Apriori Itemset Generation

Apriori Algorithm

Apriori Algorithm: (by Agrawal et al at IBM Almaden Research Centre) can be used to generate all frequent itemset
 
Pass 1
  1. Generate the candidate itemsets in C1
  2. Save the frequent itemsets in L1
Pass k
  1. Generate the candidate itemsets in Ck from the frequent

  2. itemsets in Lk-1
    1. Join Lk-1 p with Lk-1q, as follows:

    2. insert into Ck
      select p.item1, q.item1, . . . , p.itemk-1, q.itemk-1
      from Lk-1 p, Lk-1q
      where p.item1 = q.item1, . . . p.itemk-2 = q.itemk-2, p.itemk-1 < q.itemk-1
    3. Generate all (k-1)-subsets from the candidate itemsets in Ck
    4. Prune all candidate itemsets from Ck where some (k-1)-subset of the candidate itemset is not in the frequent itemset Lk-1
  3. Scan the transaction database to determine the support for each candidate itemset in Ck
  4. Save the frequent itemsets in Lk

Implementation: A working Apriori Itemset Generation program can be found on the Itemset Implementation page.

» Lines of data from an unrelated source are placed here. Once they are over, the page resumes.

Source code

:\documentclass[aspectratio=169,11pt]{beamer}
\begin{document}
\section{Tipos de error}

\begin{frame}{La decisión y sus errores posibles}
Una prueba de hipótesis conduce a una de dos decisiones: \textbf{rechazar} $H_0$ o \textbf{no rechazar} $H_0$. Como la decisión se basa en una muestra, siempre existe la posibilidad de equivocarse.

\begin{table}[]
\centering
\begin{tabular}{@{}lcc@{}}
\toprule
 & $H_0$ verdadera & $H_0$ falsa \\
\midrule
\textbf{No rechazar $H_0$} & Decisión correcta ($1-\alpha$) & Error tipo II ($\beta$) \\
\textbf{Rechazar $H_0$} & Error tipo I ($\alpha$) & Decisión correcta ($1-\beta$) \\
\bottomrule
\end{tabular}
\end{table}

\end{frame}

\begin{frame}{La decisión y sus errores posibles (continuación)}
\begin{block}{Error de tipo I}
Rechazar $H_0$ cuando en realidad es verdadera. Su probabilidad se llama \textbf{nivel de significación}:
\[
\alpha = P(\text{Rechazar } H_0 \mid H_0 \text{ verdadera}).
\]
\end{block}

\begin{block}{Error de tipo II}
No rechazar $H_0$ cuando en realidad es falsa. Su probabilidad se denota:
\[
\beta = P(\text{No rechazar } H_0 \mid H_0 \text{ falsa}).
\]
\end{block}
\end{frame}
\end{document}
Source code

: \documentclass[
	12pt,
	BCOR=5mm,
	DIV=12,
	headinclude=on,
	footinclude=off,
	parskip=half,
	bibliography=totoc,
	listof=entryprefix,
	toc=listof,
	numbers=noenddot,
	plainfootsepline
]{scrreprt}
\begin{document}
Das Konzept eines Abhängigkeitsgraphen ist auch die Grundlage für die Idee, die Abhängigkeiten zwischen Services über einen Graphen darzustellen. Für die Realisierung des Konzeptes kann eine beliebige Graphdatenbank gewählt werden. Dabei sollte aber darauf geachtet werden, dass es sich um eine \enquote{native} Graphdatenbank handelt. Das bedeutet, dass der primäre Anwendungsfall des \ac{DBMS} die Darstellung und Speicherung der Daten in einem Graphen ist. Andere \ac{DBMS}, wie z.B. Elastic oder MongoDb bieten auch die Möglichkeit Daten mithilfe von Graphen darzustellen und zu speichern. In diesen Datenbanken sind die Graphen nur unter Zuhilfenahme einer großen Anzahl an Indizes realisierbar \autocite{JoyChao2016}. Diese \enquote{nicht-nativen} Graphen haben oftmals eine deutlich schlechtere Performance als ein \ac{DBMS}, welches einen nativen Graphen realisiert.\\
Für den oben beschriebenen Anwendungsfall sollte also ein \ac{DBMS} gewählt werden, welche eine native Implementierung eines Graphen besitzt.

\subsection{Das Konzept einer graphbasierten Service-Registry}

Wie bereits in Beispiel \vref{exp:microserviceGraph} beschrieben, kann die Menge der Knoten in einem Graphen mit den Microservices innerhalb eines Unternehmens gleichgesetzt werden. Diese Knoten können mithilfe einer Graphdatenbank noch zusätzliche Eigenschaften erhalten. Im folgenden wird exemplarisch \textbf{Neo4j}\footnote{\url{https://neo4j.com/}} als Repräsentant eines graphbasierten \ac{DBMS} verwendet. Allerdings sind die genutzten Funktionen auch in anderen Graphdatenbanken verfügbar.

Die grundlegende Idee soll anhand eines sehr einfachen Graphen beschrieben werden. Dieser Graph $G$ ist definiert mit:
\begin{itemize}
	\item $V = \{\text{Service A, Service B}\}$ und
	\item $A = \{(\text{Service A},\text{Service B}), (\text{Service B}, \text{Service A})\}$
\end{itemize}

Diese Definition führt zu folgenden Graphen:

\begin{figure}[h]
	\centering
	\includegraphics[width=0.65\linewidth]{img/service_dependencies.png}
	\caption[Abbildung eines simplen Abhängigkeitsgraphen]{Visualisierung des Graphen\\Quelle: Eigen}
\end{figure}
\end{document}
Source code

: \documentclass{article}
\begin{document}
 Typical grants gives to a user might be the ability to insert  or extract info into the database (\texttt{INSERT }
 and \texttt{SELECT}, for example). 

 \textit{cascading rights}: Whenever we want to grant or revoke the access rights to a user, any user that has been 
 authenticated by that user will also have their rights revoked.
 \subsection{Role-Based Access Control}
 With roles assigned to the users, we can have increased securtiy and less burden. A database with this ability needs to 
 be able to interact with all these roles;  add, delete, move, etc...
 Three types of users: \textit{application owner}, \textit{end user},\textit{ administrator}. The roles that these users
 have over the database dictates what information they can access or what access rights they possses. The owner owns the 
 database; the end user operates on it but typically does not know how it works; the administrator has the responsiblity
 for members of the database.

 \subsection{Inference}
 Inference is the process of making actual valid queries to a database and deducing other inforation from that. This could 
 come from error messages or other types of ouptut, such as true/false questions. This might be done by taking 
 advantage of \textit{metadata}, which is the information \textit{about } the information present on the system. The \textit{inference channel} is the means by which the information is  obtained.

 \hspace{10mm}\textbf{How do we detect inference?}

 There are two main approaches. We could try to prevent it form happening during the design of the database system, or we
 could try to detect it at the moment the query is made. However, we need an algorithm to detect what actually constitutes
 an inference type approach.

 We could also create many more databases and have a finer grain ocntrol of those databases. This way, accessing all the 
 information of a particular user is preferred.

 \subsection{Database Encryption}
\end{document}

Example 1: Assume the user-specified minimum support is 50%

TID A B C D E F
T1 1 0 1 1 0 0
T2 0 1 0 1 0 0
T3 1 1 1 0 1 0
T4 0 1 0 1 0 1
Itemset X supp(X)
{A,B} 25%
{A,C} 50%
{A,D} 25%
{B,C} 25%
{B,D} 50%
{C,D} 25%
Itemset X supp(X)
{A,C} 50%
{B,D} 50%

Example 2: Assume the user-specified minimum support is 40%, then generate all frequent itemsets.

Given: The transaction database shown below

TID A B C D E
T1 1 1 1 0 0
T2 1 1 1 1 1
T3 1 0 1 1 0
T4 1 0 1 1 1
T5 1 1 1 1 0

Pass 1
C1
Itemset X supp(X)
A ?
B ?
C ?
D ?
E ?
L1
Itemset X supp(X)
A 100%
B 60%
C 100%
D 80%
E 40%

Pass 2

C2
Itemset X supp(X)
A,B ?
A,C ?
A,D ?
A,E ?
B,C ?
B,D ?
B,E ?
C,D ?
C,E ?
D,E ?
L2
Itemset X supp(X)
A,B 60%
A,C 100%
A,D 80%
A,E 40%
B,C 60%
B,D 40%
B,E 20%
C,D 80%
C,E 40%
D,E 40%
L2 after saving only the frequent itemsets
Itemset X supp(X)
A,B 60%
A,C 100%
A,D 80%
A,E 40%
B,C 60%
B,D 40%
C,D 80%
C,E 40%
D,E 40%

Pass 3

C3
Itemset X supp(X)
join AB with AC A,B,C ?
join AB with AD A,B,D ?
join AB with AE A,B,E ?
join AC with AD A,C,D ?
join AC with AE A,C,E ?
join AD with AE A,D,E ?
join BC with BD B,C,D ?
join CD with CE C,D,E ?
C3 after pruning
Itemset X supp(X)
A,B,C ?
A,B,D ?
A,C,D ?
A,C,E ?
A,D,E ?
B,C,D ?
C,D,E ?
L3
Itemset X supp(X)
A,B,C 60%
A,B,D 40%
A,C,D 80%
A,C,E 40%
A,D,E 40%
B,C,D 40%
C,D,E 40%

Pass 4

C4
Itemset X supp(X)
combine ABC with ABD A,B,C,D ?
combine ACD with ACE A,C,D,E ?
L4
Itemset X supp(X)
A,B,C,D 40%
A,C,D,E 40%
Pass 5: For pass 5 we can't form any candidates because there aren't two frequent 4-itemsets beginning with the same 3 items.